Die Zubereitungszeit und was Sie erwarten können
Also, wenn ihr diesen leckeren Amish Meatloaf mit Haferflocken und Tomatensaft machen wollt, dann müsst ihr nur etwa 20 Minuten für die reine Zubereitung einplanen. Das ist wirklich blitzschnell! Die eigentliche Arbeit macht dann der Ofen, der braucht so ungefähr 75 Minuten, um alles schön durchzugaren. Rechnet also insgesamt mit etwa 95 Minuten, bis euer Meisterwerk fertig ist. Das Ganze ergibt übrigens super Portionen für so 8 hungrige Mäuler. Perfekt für die Familie oder wenn Gäste kommen!

Nährwertinformationen für Ihren Amish Meatloaf mit Haferflocken und Tomatensaft
So, und jetzt noch kurz zu den Nährwerten, damit ihr wisst, was ihr da eigentlich esst! Denkt dran, das sind alles Schätzungen, weil es ja auch auf die genauen Zutaten ankommt, die ihr nehmt. Aber im Groben könnt ihr mit folgenden Werten pro Portion rechnen: Wir liegen bei etwa 350 Kalorien. Das Fett hält sich in Grenzen mit rund 20 g, davon sind ca. 7 g gesättigt. Ihr bekommt aber auch ordentlich was Gutes zurück: stolze 25 g Protein sind drin, was super für den Körper ist, und dazu noch etwa 25 g Kohlenhydrate, von denen 3 g Ballaststoffe sind. Das ist doch mal ein ordentlicher Happen, der euch gut sättigt! Wenn ihr mehr über die Nährwerte von Lebensmitteln erfahren wollt, schaut mal bei Nutritionix vorbei.

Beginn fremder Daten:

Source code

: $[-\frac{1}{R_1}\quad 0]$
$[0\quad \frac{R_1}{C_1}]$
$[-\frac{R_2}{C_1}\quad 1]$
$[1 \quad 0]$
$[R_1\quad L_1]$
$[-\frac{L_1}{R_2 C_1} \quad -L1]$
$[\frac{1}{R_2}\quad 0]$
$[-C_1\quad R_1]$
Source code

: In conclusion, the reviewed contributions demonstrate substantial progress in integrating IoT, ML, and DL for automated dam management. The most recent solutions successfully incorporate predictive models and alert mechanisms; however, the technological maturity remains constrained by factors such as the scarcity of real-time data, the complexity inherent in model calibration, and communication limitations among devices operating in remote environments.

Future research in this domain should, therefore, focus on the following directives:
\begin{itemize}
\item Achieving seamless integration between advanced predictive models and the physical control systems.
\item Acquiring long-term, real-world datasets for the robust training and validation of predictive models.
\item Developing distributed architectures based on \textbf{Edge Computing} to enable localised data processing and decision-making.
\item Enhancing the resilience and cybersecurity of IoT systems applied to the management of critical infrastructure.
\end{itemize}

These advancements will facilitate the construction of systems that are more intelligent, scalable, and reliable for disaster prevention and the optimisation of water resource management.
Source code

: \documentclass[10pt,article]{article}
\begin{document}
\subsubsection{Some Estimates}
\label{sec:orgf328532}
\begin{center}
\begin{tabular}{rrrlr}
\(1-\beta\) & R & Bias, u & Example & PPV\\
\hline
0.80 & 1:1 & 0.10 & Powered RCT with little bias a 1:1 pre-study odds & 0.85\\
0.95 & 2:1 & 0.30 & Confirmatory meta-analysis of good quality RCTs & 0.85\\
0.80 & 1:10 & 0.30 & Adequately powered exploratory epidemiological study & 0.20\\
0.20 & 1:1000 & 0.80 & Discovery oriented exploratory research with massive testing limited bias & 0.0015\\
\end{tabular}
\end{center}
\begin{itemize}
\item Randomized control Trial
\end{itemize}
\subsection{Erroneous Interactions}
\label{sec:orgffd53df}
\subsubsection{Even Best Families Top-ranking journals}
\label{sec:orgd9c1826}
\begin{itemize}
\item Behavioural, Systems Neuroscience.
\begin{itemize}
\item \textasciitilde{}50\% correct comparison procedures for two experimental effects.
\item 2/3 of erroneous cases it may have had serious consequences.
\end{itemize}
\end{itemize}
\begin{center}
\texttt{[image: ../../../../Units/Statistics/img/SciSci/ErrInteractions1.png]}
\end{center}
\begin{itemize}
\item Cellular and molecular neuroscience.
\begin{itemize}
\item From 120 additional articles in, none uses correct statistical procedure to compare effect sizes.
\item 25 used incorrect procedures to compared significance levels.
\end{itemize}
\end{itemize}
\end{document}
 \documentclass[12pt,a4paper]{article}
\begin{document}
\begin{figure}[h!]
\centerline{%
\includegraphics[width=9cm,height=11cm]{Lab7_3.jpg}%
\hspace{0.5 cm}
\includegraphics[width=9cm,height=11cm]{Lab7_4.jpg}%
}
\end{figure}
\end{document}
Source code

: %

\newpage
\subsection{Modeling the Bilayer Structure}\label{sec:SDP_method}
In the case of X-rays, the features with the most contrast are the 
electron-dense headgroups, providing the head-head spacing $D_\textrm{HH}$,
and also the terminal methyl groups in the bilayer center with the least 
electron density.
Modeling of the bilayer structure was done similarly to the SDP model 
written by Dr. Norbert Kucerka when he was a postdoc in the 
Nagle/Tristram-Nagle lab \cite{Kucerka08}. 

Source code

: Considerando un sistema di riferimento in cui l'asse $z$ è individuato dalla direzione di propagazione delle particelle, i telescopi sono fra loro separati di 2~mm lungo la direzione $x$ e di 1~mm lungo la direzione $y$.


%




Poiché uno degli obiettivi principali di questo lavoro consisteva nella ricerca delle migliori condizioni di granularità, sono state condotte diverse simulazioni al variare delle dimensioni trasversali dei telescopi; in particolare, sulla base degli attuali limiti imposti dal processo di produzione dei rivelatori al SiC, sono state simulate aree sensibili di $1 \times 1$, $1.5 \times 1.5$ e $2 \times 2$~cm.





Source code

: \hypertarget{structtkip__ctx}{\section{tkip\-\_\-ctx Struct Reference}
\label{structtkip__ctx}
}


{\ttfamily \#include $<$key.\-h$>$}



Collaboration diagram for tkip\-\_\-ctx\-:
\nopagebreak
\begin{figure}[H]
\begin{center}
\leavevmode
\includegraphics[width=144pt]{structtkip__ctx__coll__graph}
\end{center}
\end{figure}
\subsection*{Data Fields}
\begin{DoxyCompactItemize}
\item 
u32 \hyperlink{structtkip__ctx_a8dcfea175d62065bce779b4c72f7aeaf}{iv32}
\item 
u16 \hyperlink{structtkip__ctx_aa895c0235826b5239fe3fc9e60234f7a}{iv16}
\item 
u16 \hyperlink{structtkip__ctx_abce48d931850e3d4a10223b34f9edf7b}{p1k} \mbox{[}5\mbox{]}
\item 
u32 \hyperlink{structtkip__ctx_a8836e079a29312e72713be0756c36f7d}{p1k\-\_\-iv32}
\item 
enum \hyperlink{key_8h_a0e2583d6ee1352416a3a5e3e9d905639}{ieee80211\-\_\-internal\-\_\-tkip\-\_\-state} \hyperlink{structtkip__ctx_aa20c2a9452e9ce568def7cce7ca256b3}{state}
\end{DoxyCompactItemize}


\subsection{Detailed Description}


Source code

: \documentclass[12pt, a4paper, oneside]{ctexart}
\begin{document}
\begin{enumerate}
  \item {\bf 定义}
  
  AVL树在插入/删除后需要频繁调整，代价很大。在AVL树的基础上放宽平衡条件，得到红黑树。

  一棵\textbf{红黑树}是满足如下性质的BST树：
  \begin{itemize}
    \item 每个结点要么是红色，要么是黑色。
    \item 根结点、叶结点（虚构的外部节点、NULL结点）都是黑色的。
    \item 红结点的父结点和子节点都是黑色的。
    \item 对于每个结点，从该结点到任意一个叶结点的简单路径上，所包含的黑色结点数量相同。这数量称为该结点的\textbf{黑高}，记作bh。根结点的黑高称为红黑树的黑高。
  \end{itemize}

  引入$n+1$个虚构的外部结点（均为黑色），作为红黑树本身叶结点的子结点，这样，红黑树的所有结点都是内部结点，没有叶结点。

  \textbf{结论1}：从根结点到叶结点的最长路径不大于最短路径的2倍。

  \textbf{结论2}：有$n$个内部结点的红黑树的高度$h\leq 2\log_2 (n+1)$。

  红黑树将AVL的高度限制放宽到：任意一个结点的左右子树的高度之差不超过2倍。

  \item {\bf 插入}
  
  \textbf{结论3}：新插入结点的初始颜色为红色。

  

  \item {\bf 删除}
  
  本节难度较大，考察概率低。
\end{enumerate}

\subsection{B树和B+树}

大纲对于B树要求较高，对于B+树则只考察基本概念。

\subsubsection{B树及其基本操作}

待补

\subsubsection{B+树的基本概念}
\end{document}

Teilen Sie Ihre Erfahrungen mit unserem Amish Meatloaf mit Haferflocken und Tomatensaft
So, das war’s! Ich hoffe, ihr habt jetzt richtig Lust bekommen, diesen fantastischen Amish Meatloaf mit Haferflocken und Tomatensaft selbst auszuprobieren. Wenn ihr ihn nachkocht, erzählt mir doch unbedingt in den Kommentaren, wie er euch geschmeckt hat! Lasst mir auch gerne eine Bewertung da oder teilt eure Kreationen auf Social Media – ich liebe es, eure Ergebnisse zu sehen! Vielleicht habt ihr ja auch Lust auf ein anderes leckeres Abendessen?